Dataset excerpts:
= = = =

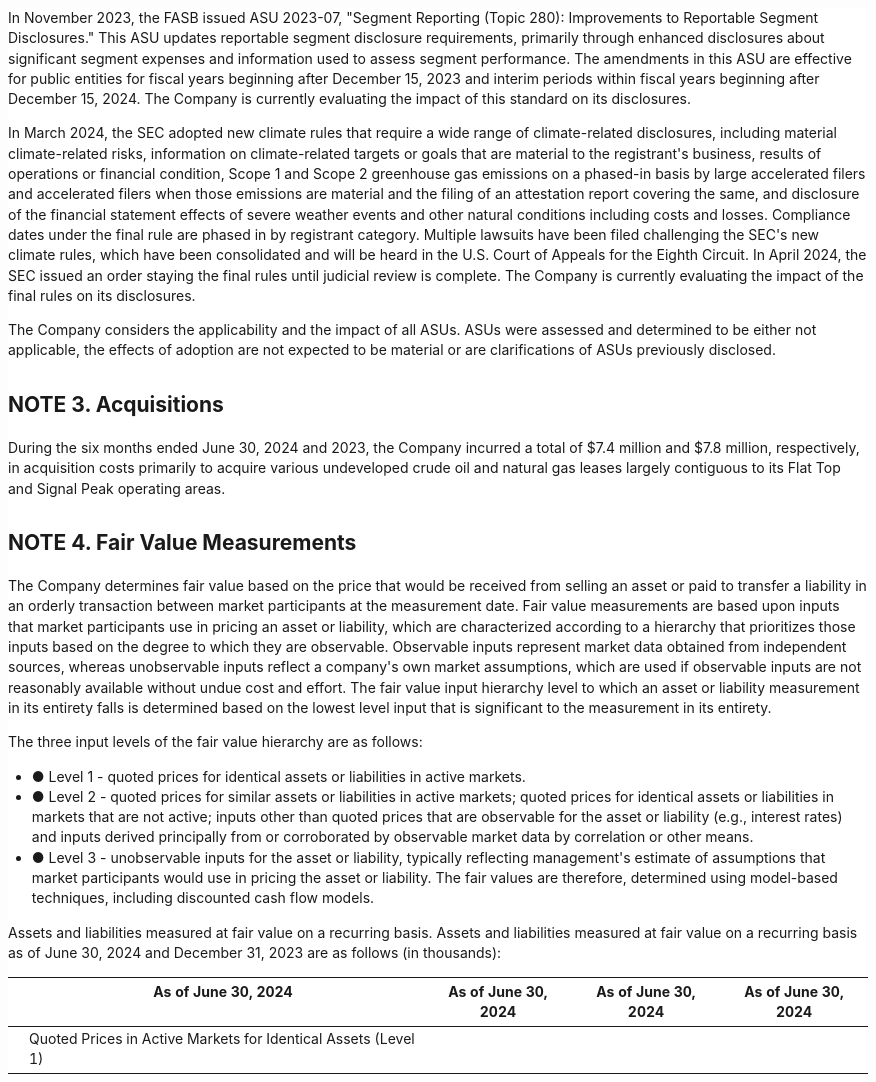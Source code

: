<p>In November 2023, the FASB issued ASU 2023-07, "Segment Reporting (Topic 280): Improvements to Reportable Segment Disclosures." This ASU updates reportable segment disclosure requirements, primarily through enhanced disclosures about significant segment expenses and information used to assess segment performance. The amendments in this ASU are effective for public entities for fiscal years beginning after December 15, 2023 and interim periods within fiscal years beginning after December 15, 2024. The Company is currently evaluating the impact of this standard on its disclosures.</p>
<p>In March 2024, the SEC adopted new climate rules that require a wide range of climate-related disclosures, including material climate-related risks, information on climate-related targets or goals that are material to the registrant's business, results of operations or financial condition, Scope 1 and Scope 2 greenhouse gas emissions on a phased-in basis by large accelerated filers and accelerated filers when those emissions are material and the filing of an attestation report covering the same, and disclosure of the financial statement effects of severe weather events and other natural conditions including costs and losses. Compliance dates under the final rule are phased in by registrant category. Multiple lawsuits have been filed challenging the SEC's new climate rules, which have been consolidated and will be heard in the U.S. Court of Appeals for the Eighth Circuit. In April 2024, the SEC issued an order staying the final rules until judicial review is complete. The Company is currently evaluating the impact of the final rules on its disclosures.</p>
<p>The Company considers the applicability and the impact of all ASUs. ASUs were assessed and determined to be either not applicable, the effects of adoption are not expected to be material or are clarifications of ASUs previously disclosed.</p>
<h2>NOTE 3. Acquisitions</h2>
<p>During the six months ended June 30, 2024 and 2023, the Company incurred a total of $7.4 million and $7.8 million, respectively, in acquisition costs primarily to acquire various undeveloped crude oil and natural gas leases largely contiguous to its Flat Top and Signal Peak operating areas.</p>
<h2>NOTE 4. Fair Value Measurements</h2>
<p>The Company determines fair value based on the price that would be received from selling an asset or paid to transfer a liability in an orderly transaction between market participants at the measurement date. Fair value measurements are based upon inputs that market participants use in pricing an asset or liability, which are characterized according to a hierarchy that prioritizes those inputs based on the degree to which they are observable. Observable inputs represent market data obtained from independent sources, whereas unobservable inputs reflect a company's own market assumptions, which are used if observable inputs are not reasonably available without undue cost and effort. The fair value input hierarchy level to which an asset or liability measurement in its entirety falls is determined based on the lowest level input that is significant to the measurement in its entirety.</p>
<p>The three input levels of the fair value hierarchy are as follows:</p>
<ul>
<li>● Level 1 - quoted prices for identical assets or liabilities in active markets.</li>
<li>● Level 2 - quoted prices for similar assets or liabilities in active markets; quoted prices for identical assets or liabilities in markets that are not active; inputs other than quoted prices that are observable for the asset or liability (e.g., interest rates) and inputs derived principally from or corroborated by observable market data by correlation or other means.</li>
<li>● Level 3 - unobservable inputs for the asset or liability, typically reflecting management's estimate of assumptions that market participants would use in pricing the asset or liability. The fair values are therefore, determined using model-based techniques, including discounted cash flow models.</li>
</ul>
<p>Assets and liabilities measured at fair value on a recurring basis. Assets and liabilities measured at fair value on a recurring basis as of June 30, 2024 and December 31, 2023 are as follows (in thousands):</p>
<table>
<thead>
<tr>
<th></th>
<th>As of June 30, 2024</th>
<th>As of June 30, 2024</th>
<th>As of June 30, 2024</th>
<th>As of June 30, 2024</th>
</tr>
</thead>
<tbody>
<tr>
<td></td>
<td>Quoted Prices in Active Markets for Identical Assets (Level 1)</td>
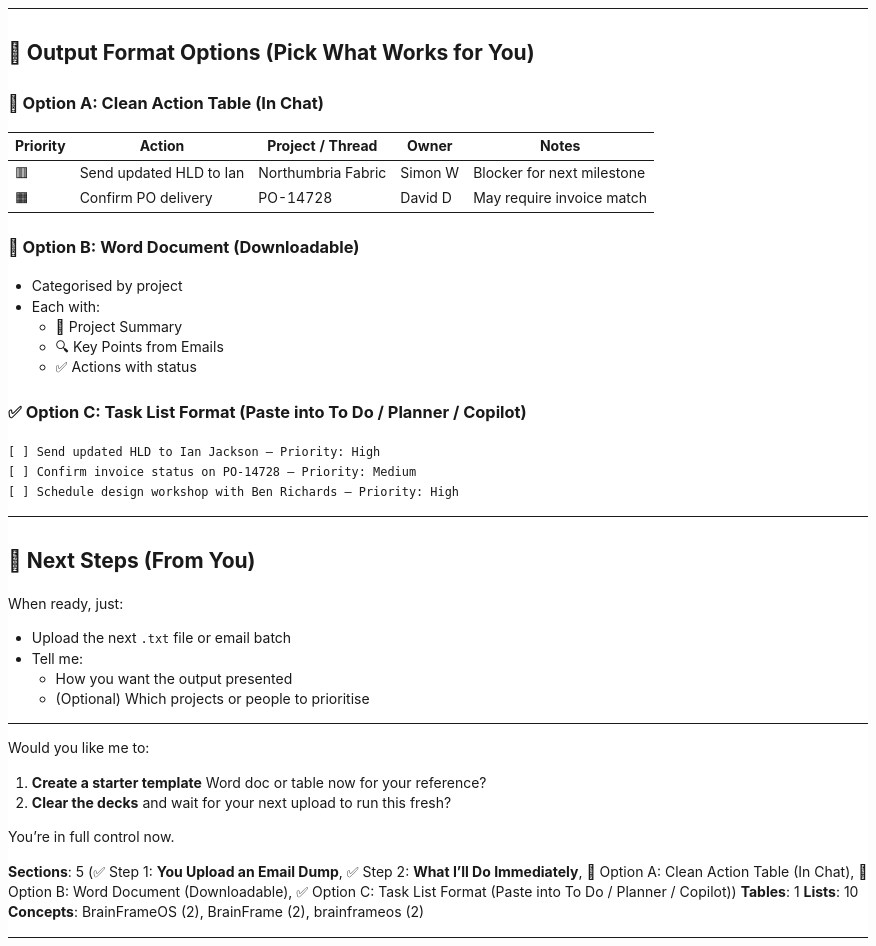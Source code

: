 * * *

📂 Output Format Options (Pick What Works for You)
--------------------------------------------------

### 🧾 Option A: Clean Action Table (In Chat)

| Priority | Action | Project / Thread | Owner | Notes |
| --- | --- | --- | --- | --- |
| 🟥 | Send updated HLD to Ian | Northumbria Fabric | Simon W | Blocker for next milestone |
| 🟧 | Confirm PO delivery | PO-14728 | David D | May require invoice match |

### 📄 Option B: Word Document (Downloadable)

*   Categorised by project
*   Each with:
    *   📌 Project Summary
    *   🔍 Key Points from Emails
    *   ✅ Actions with status

### ✅ Option C: Task List Format (Paste into To Do / Planner / Copilot)

```plaintext
[ ] Send updated HLD to Ian Jackson – Priority: High
[ ] Confirm invoice status on PO-14728 – Priority: Medium
[ ] Schedule design workshop with Ben Richards – Priority: High
```

* * *

🔄 Next Steps (From You)
------------------------

When ready, just:

*   Upload the next `.txt` file or email batch
*   Tell me:
    *   How you want the output presented
    *   (Optional) Which projects or people to prioritise

* * *

Would you like me to:

1.  **Create a starter template** Word doc or table now for your reference?
2.  **Clear the decks** and wait for your next upload to run this fresh?

You’re in full control now.


**Sections**: 5 (✅ Step 1: **You Upload an Email Dump**, ✅ Step 2: **What I’ll Do Immediately**, 🧾 Option A: Clean Action Table (In Chat), 📄 Option B: Word Document (Downloadable), ✅ Option C: Task List Format (Paste into To Do / Planner / Copilot))
**Tables**: 1
**Lists**: 10
**Concepts**: BrainFrameOS (2), BrainFrame (2), brainframeos (2)

---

= = = =

Look above for the line holding "<p>The three input", then set down exactly that line and every line after it up to and including the line holding "<li>● Level 1", with nothing else.

**Exercise output:**
<p>The three input levels of the fair value hierarchy are as follows:</p>
<ul>
<li>● Level 1 - quoted prices for identical assets or liabilities in active markets.</li>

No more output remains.